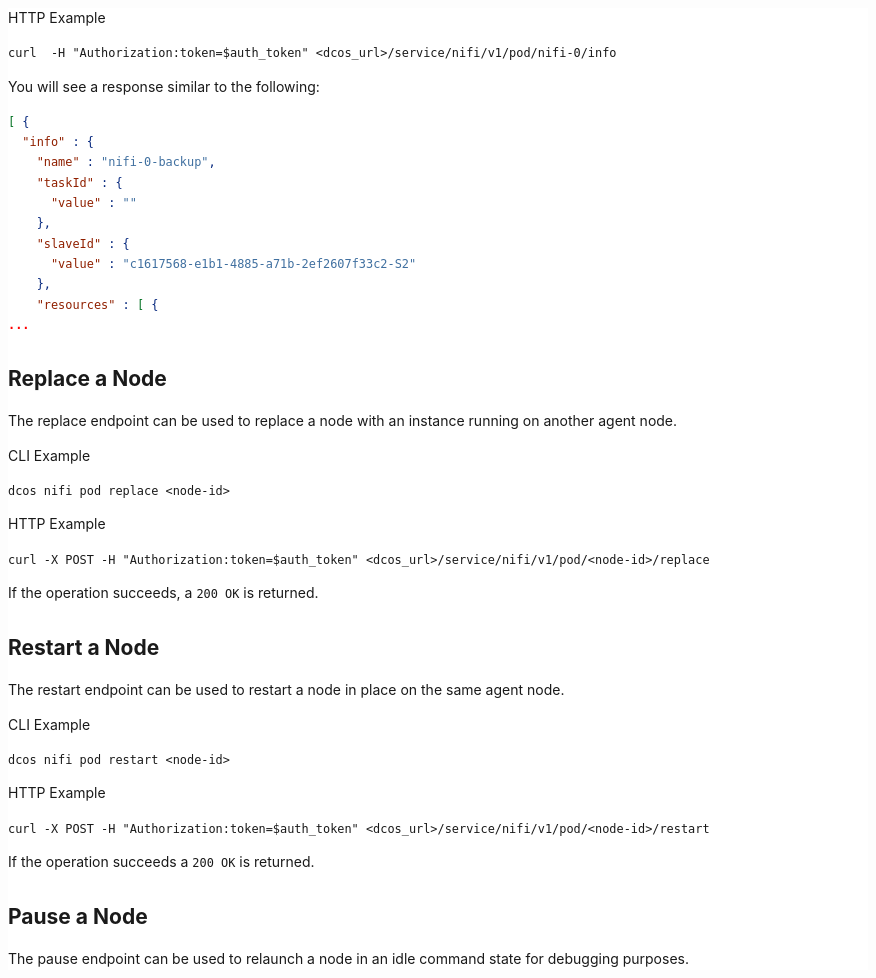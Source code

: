 HTTP Example

```shell
curl  -H "Authorization:token=$auth_token" <dcos_url>/service/nifi/v1/pod/nifi-0/info
```

You will see a response similar to the following:

```json
[ {
  "info" : {
    "name" : "nifi-0-backup",
    "taskId" : {
      "value" : ""
    },
    "slaveId" : {
      "value" : "c1617568-e1b1-4885-a71b-2ef2607f33c2-S2"
    },
    "resources" : [ {
...
```

## Replace a Node

The replace endpoint can be used to replace a node with an instance running on another agent node.

CLI Example

```shell
dcos nifi pod replace <node-id>
```

HTTP Example

```shell
curl -X POST -H "Authorization:token=$auth_token" <dcos_url>/service/nifi/v1/pod/<node-id>/replace
```

If the operation succeeds, a `200 OK` is returned.

## Restart a Node

The restart endpoint can be used to restart a node in place on the same agent node.

CLI Example

```shell
dcos nifi pod restart <node-id>
```

HTTP Example

```shell
curl -X POST -H "Authorization:token=$auth_token" <dcos_url>/service/nifi/v1/pod/<node-id>/restart
```

If the operation succeeds a `200 OK` is returned.

## Pause a Node
The pause endpoint can be used to relaunch a node in an idle command state for debugging purposes.
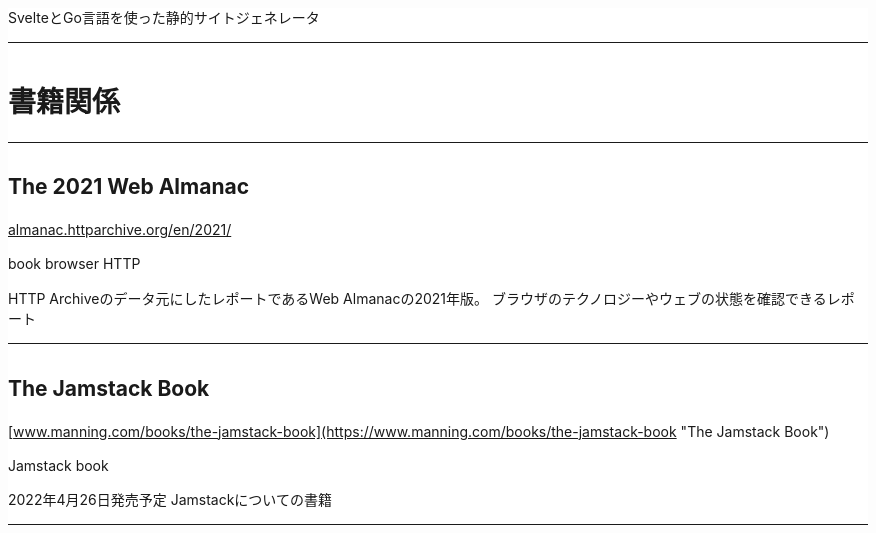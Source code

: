 SvelteとGo言語を使った静的サイトジェネレータ


----
<h1 class="site-genre">書籍関係</h1>

----

## The 2021 Web Almanac
[almanac.httparchive.org/en/2021/](https://almanac.httparchive.org/en/2021/ "The 2021 Web Almanac")
<p class="jser-tags jser-tag-icon"><span class="jser-tag">book</span> <span class="jser-tag">browser</span> <span class="jser-tag">HTTP</span></p>

HTTP Archiveのデータ元にしたレポートであるWeb Almanacの2021年版。
ブラウザのテクノロジーやウェブの状態を確認できるレポート


----

## The Jamstack Book
[www.manning.com/books/the-jamstack-book](https://www.manning.com/books/the-jamstack-book "The Jamstack Book")
<p class="jser-tags jser-tag-icon"><span class="jser-tag">Jamstack</span> <span class="jser-tag">book</span></p>

2022年4月26日発売予定
Jamstackについての書籍


----

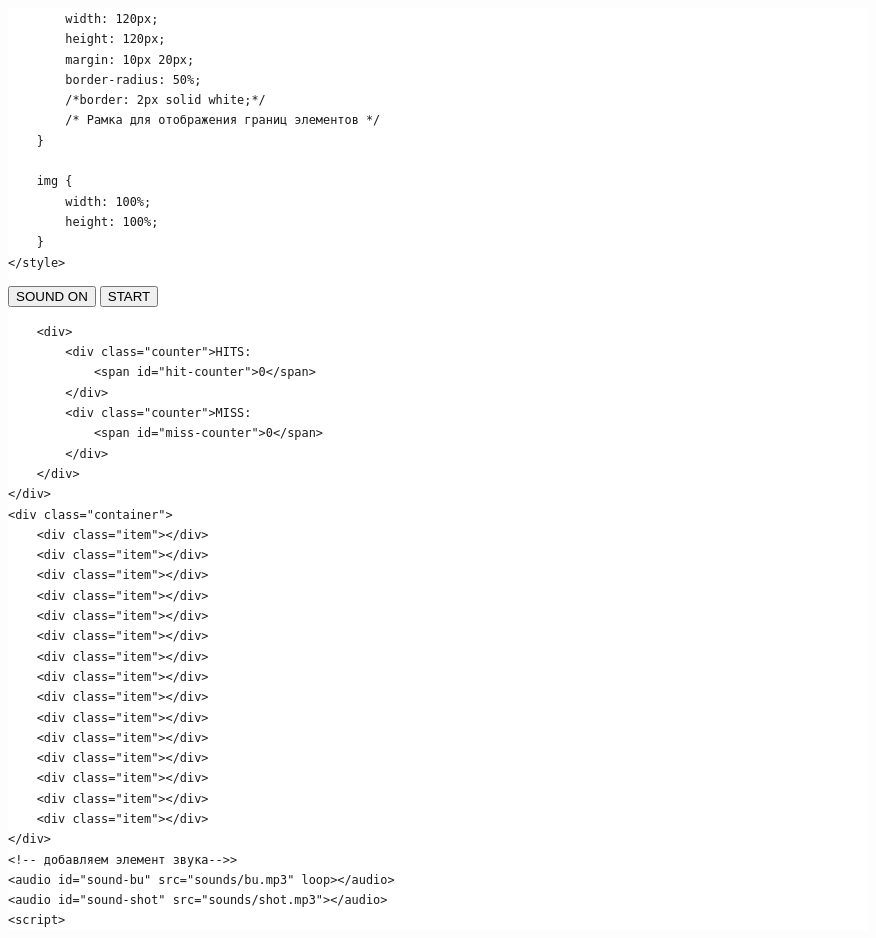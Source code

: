             width: 120px;
            height: 120px;
            margin: 10px 20px;
            border-radius: 50%;
            /*border: 2px solid white;*/
            /* Рамка для отображения границ элементов */
        }

        img {
            width: 100%;
            height: 100%;
        }
    </style>
</head>

<body>
    <div class="game-panel">
        <div>
            <button id="sound-btn">SOUND ON</button>
            <button id="start-btn">START</button>
        </div>
        
        <div>
            <div class="counter">HITS:
                <span id="hit-counter">0</span>
            </div>
            <div class="counter">MISS:
                <span id="miss-counter">0</span>
            </div>
        </div>
    </div>
    <div class="container">
        <div class="item"></div>
        <div class="item"></div>
        <div class="item"></div>
        <div class="item"></div>
        <div class="item"></div>
        <div class="item"></div>
        <div class="item"></div>
        <div class="item"></div>
        <div class="item"></div>
        <div class="item"></div>
        <div class="item"></div>
        <div class="item"></div>
        <div class="item"></div>
        <div class="item"></div>
        <div class="item"></div>
    </div>
    <!-- добавляем элемент звука-->>
    <audio id="sound-bu" src="sounds/bu.mp3" loop></audio>
    <audio id="sound-shot" src="sounds/shot.mp3"></audio>
    <script>
        
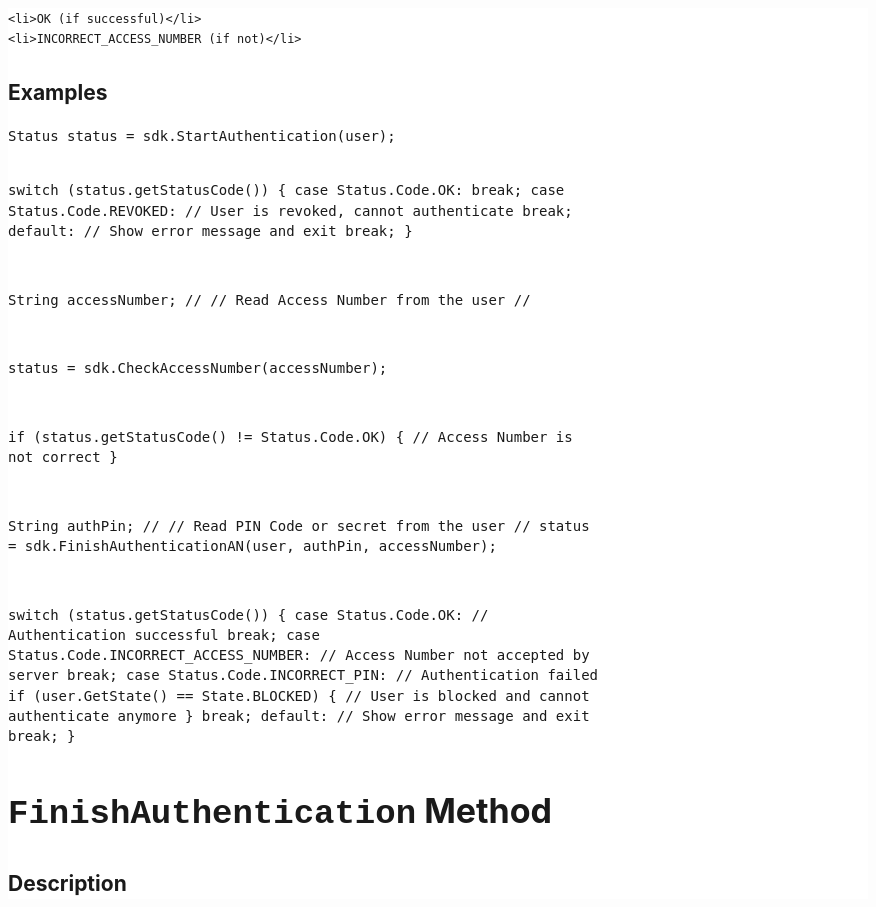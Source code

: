 	<li>OK (if successful)</li>
	<li>INCORRECT_ACCESS_NUMBER (if not)</li>
</ul>
<h2>Examples</h2>
<pre class="computer_code">Status status = sdk.StartAuthentication(user);

switch (status.getStatusCode())
{
    case Status.Code.OK:
        break;
    case Status.Code.REVOKED:
        // User is revoked, cannot authenticate
        break;
    default:
        // Show error message and exit
        break;
}

String accessNumber;
//
// Read Access Number from the user
//

status = sdk.CheckAccessNumber(accessNumber);

if (status.getStatusCode() != Status.Code.OK)
{
    // Access Number is not correct
}

String authPin;
//
// Read PIN Code or secret from the user
//
status = sdk.FinishAuthenticationAN(user, authPin, accessNumber);

switch (status.getStatusCode())
{
    case Status.Code.OK:
        // Authentication successful
        break;
    case Status.Code.INCORRECT_ACCESS_NUMBER:
        // Access Number not accepted by server
        break;
    case Status.Code.INCORRECT_PIN:
        // Authentication failed
        if (user.GetState() == State.BLOCKED)
        {
            // User is blocked and cannot authenticate anymore
        }
        break;
    default:
        // Show error message and exit
        break;
}</pre>
<h1><span style="font-size: 34px;"><span style="font-family: 'Courier New';">FinishAuthentication</span> Method</span></h1>
<h2>Description</h2>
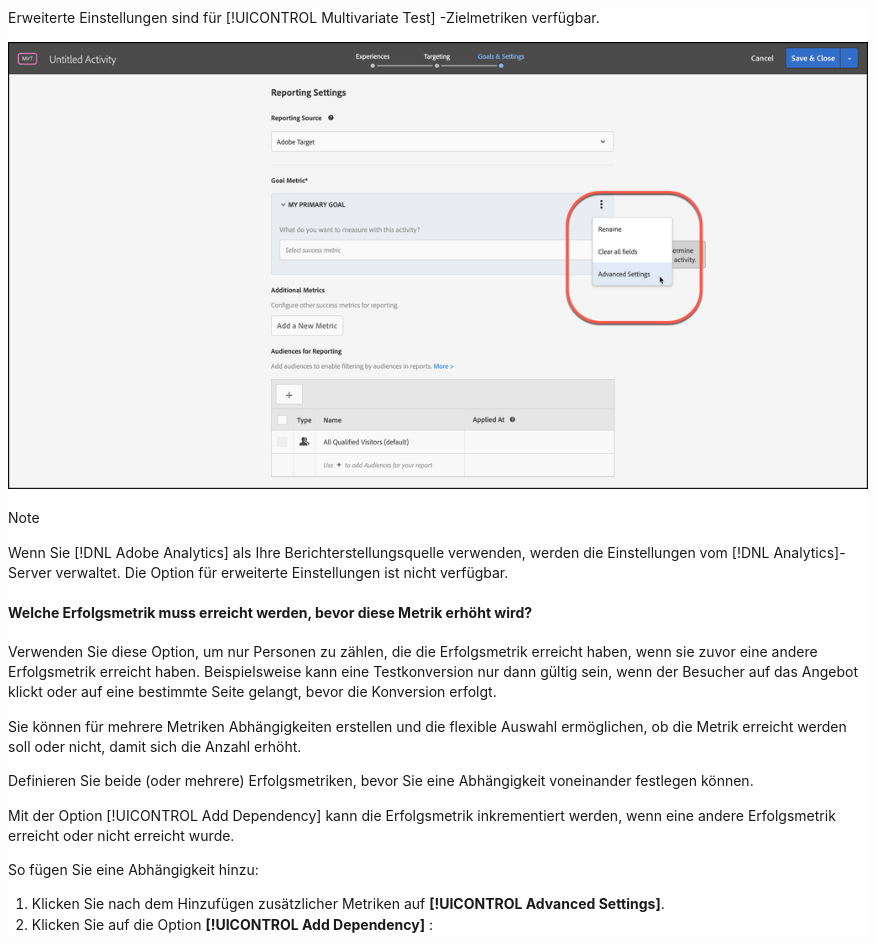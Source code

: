 Erweiterte Einstellungen sind für [!UICONTROL Multivariate Test] -Zielmetriken verfügbar.

![Menü „Erweiterte Einstellungen“](/help/main/c-activities/c-multivariate-testing/t-create-multivariate-test/assets/Menu_AdvancedSettings.png)

>[!NOTE]
>
>Wenn Sie [!DNL Adobe Analytics] als Ihre Berichterstellungsquelle verwenden, werden die Einstellungen vom [!DNL Analytics]-Server verwaltet. Die Option für erweiterte Einstellungen ist nicht verfügbar.

#### Welche Erfolgsmetrik muss erreicht werden, bevor diese Metrik erhöht wird?

Verwenden Sie diese Option, um nur Personen zu zählen, die die Erfolgsmetrik erreicht haben, wenn sie zuvor eine andere Erfolgsmetrik erreicht haben. Beispielsweise kann eine Testkonversion nur dann gültig sein, wenn der Besucher auf das Angebot klickt oder auf eine bestimmte Seite gelangt, bevor die Konversion erfolgt.

Sie können für mehrere Metriken Abhängigkeiten erstellen und die flexible Auswahl ermöglichen, ob die Metrik erreicht werden soll oder nicht, damit sich die Anzahl erhöht.

Definieren Sie beide (oder mehrere) Erfolgsmetriken, bevor Sie eine Abhängigkeit voneinander festlegen können.

Mit der Option [!UICONTROL Add Dependency] kann die Erfolgsmetrik inkrementiert werden, wenn eine andere Erfolgsmetrik erreicht oder nicht erreicht wurde.

So fügen Sie eine Abhängigkeit hinzu:

1. Klicken Sie nach dem Hinzufügen zusätzlicher Metriken auf **[!UICONTROL Advanced Settings]**.
2. Klicken Sie auf die Option **[!UICONTROL Add Dependency]** :
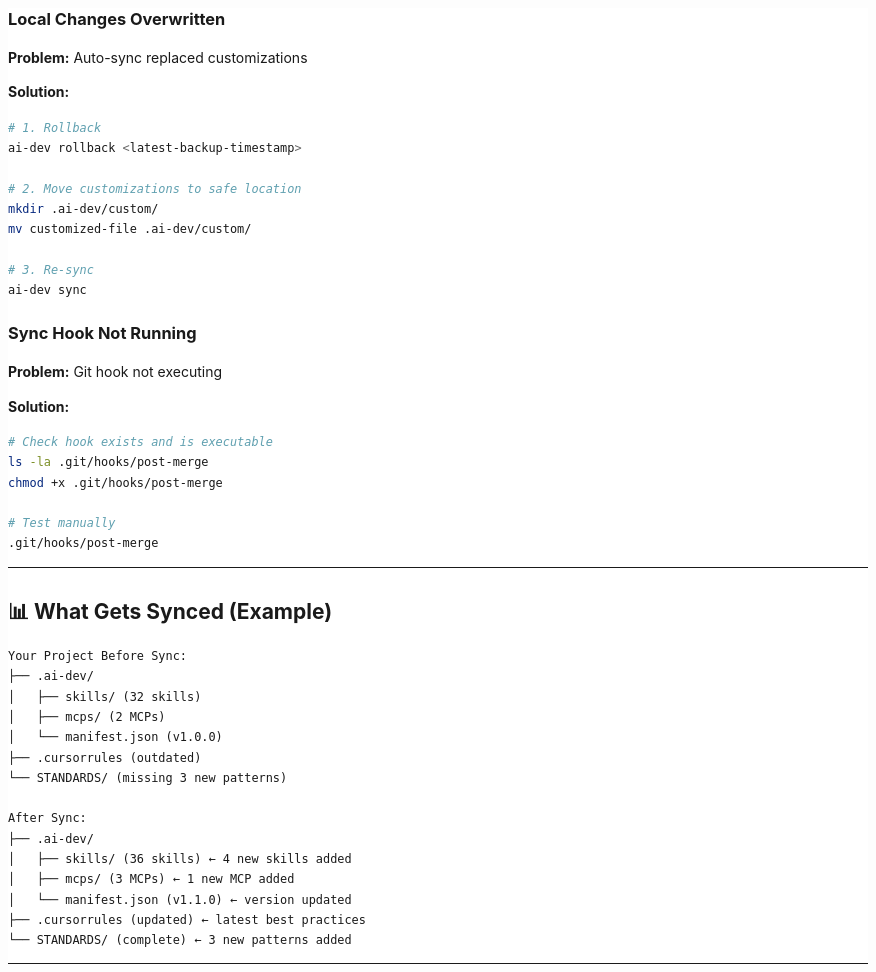### Local Changes Overwritten
**Problem:** Auto-sync replaced customizations

**Solution:**
```bash
# 1. Rollback
ai-dev rollback <latest-backup-timestamp>

# 2. Move customizations to safe location
mkdir .ai-dev/custom/
mv customized-file .ai-dev/custom/

# 3. Re-sync
ai-dev sync
```

### Sync Hook Not Running
**Problem:** Git hook not executing

**Solution:**
```bash
# Check hook exists and is executable
ls -la .git/hooks/post-merge
chmod +x .git/hooks/post-merge

# Test manually
.git/hooks/post-merge
```

---

## 📊 What Gets Synced (Example)

```
Your Project Before Sync:
├── .ai-dev/
│   ├── skills/ (32 skills)
│   ├── mcps/ (2 MCPs)
│   └── manifest.json (v1.0.0)
├── .cursorrules (outdated)
└── STANDARDS/ (missing 3 new patterns)

After Sync:
├── .ai-dev/
│   ├── skills/ (36 skills) ← 4 new skills added
│   ├── mcps/ (3 MCPs) ← 1 new MCP added
│   └── manifest.json (v1.1.0) ← version updated
├── .cursorrules (updated) ← latest best practices
└── STANDARDS/ (complete) ← 3 new patterns added
```

---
* * * * *
# Instructions for the task
Lines of the listing above that hold the string "backup" should each be copied.

# Answer area
    "name" : "nifi-0-backup",
ai-dev rollback <latest-backup-timestamp>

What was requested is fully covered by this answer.